The dressing task
For most people, getting dressed sits so deep in habit that it barely registers as an activity. It is something done half-asleep, between brushing teeth and leaving the house. For people living with Long Covid, getting dressed can become one of the most physically demanding and cognitively complex parts of the day.
Clothing is rarely discussed in clinical consultations, yet it intersects directly with fatigue, autonomic function, sensory processing, mobility, pain, temperature regulation, and identity. For some patients, what they wear can determine whether they manage a short outing, tolerate a clinical appointment, or conserve enough energy to function later in the day. For carers, clothing choices often become an unspoken part of daily support, negotiated quietly and repeatedly.
Long Covid changes the body in ways that are often invisible but deeply felt. Fatigue is not simply tiredness. It is a reduction in physiological capacity that fluctuates unpredictably and worsens after exertion. Dysautonomia alters heart rate, blood pressure, and temperature regulation. POTS makes standing, bending, and prolonged upright posture taxing or unsafe. MCAS and post viral sensitivity mean fabrics, seams, dyes, or detergents can provoke itching, flushing, rashes, or systemic symptoms. Neuropathy and joint pain change how hands grip, how feet tolerate pressure, how long someone can stand to pull on clothing.
When these symptoms converge, dressing stops being a neutral act. It becomes a negotiation between body and environment, often before the day has truly begun.
From a rehabilitation perspective, anything that consistently consumes energy, triggers symptoms, or increases cognitive load deserves attention. Clothing is one of those overlooked factors. When it works well, it disappears into the background. When it does not, it can quietly drain capacity, worsen symptoms, and erode confidence.
Fatigue, Post Exertional Worsening, and the Hidden Cost of Dressing
One of the defining features of Long Covid is post exertional symptom exacerbation. This means that physical, cognitive, or emotional effort can lead to delayed worsening of symptoms, sometimes hours or even days later. Importantly, exertion is relative. What counts as overexertion for someone with Long Covid may look trivial to an external observer.
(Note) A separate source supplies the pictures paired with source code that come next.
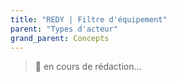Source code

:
 ```yaml
---
title: "REDY | Filtre d'équipement"
parent: "Types d'acteur"
grand_parent: Concepts
---
```



> 🚧 en cours de rédaction...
Getting dressed involves standing, bending, lifting limbs against gravity, gripping fastenings, processing sensory input, and making decisions. For someone with intact physiological reserve, this cost is negligible. For someone with Long Covid, it may represent a meaningful portion of their daily energy envelope.
From a physiotherapy perspective, the goal is not to make people push through these tasks, but to reduce unnecessary load. Clothing choices that require less standing, less fine motor control, and fewer decisions can preserve energy for activities that matter more, such as attending appointments, preparing food, or maintaining social connection.
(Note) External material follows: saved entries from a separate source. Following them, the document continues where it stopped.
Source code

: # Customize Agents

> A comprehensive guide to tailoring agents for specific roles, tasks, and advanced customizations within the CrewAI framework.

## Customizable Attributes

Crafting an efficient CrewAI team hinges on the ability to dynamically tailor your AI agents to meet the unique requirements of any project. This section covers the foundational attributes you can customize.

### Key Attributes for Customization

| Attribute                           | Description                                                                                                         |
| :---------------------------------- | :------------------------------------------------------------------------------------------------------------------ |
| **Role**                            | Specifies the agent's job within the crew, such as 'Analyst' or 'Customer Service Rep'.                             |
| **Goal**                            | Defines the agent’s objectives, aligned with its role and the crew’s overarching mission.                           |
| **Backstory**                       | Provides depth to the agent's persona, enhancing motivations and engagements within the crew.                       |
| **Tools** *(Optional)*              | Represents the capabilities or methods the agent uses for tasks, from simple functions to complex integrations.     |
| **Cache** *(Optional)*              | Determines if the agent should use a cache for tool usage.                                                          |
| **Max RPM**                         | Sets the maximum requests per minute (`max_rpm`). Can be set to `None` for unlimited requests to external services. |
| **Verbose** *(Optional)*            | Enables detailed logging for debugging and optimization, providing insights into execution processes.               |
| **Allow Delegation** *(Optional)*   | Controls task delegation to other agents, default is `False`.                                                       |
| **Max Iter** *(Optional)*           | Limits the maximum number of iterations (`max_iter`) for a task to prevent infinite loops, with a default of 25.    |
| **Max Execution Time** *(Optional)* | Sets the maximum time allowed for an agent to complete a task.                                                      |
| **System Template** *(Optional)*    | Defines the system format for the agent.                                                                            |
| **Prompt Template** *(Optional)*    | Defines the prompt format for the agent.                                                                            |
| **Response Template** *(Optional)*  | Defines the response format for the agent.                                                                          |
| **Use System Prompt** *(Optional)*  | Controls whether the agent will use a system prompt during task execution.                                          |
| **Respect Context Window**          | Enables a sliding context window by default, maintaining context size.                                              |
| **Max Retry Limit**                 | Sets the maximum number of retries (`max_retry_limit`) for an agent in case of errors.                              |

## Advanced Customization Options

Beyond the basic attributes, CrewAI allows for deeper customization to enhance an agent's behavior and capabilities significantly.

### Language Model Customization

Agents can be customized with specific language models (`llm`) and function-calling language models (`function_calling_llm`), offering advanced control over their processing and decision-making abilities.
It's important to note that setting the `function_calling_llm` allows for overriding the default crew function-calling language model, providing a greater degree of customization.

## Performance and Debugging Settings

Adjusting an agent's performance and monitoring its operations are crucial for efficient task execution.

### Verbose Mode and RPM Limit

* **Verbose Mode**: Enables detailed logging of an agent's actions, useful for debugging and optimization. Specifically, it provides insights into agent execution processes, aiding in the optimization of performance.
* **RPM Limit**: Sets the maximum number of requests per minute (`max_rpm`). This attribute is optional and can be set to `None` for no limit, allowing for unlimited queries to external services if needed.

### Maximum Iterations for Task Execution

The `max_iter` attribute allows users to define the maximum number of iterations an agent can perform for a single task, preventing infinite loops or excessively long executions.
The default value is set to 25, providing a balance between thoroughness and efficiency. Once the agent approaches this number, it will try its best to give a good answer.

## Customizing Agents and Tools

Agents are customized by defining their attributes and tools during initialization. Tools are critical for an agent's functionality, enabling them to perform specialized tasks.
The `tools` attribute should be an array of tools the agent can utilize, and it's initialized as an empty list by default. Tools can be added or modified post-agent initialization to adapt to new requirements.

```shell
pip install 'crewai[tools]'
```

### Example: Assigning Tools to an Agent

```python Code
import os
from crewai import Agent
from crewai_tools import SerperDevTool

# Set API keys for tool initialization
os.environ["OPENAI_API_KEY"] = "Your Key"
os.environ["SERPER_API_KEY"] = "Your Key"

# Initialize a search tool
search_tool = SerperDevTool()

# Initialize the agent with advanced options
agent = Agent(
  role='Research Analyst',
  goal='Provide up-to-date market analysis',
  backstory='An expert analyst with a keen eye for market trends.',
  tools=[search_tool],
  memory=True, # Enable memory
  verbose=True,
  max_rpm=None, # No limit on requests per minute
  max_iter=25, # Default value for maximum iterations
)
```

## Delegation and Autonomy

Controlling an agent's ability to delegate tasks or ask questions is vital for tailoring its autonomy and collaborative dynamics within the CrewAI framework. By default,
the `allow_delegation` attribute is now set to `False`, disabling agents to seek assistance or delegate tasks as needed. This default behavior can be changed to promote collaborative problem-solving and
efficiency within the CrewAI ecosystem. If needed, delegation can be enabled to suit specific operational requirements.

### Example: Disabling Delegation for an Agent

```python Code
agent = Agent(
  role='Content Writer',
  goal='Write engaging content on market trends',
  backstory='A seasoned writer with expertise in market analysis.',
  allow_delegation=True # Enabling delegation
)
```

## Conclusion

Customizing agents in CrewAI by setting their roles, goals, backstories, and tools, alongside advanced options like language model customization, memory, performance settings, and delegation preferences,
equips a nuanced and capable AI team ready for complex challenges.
This is particularly relevant for patients who report that they feel exhausted before they have even left the house. The day may already be over before it has begun.
Temperature Dysregulation and the Unreliable Body
Many people with Long Covid experience impaired thermoregulation. They may feel excessively cold one moment and overheated the next, without clear environmental triggers. This reflects autonomic dysfunction rather than preference or anxiety, yet it is often misunderstood.
Clothing becomes one of the few tools available to manage this instability. The challenge lies in finding garments that allow rapid adjustment without requiring repeated exertion. Layers that can be added or removed easily help accommodate sudden changes in temperature, particularly in environments such as hospitals, shops, or public transport where ambient temperature cannot be controlled.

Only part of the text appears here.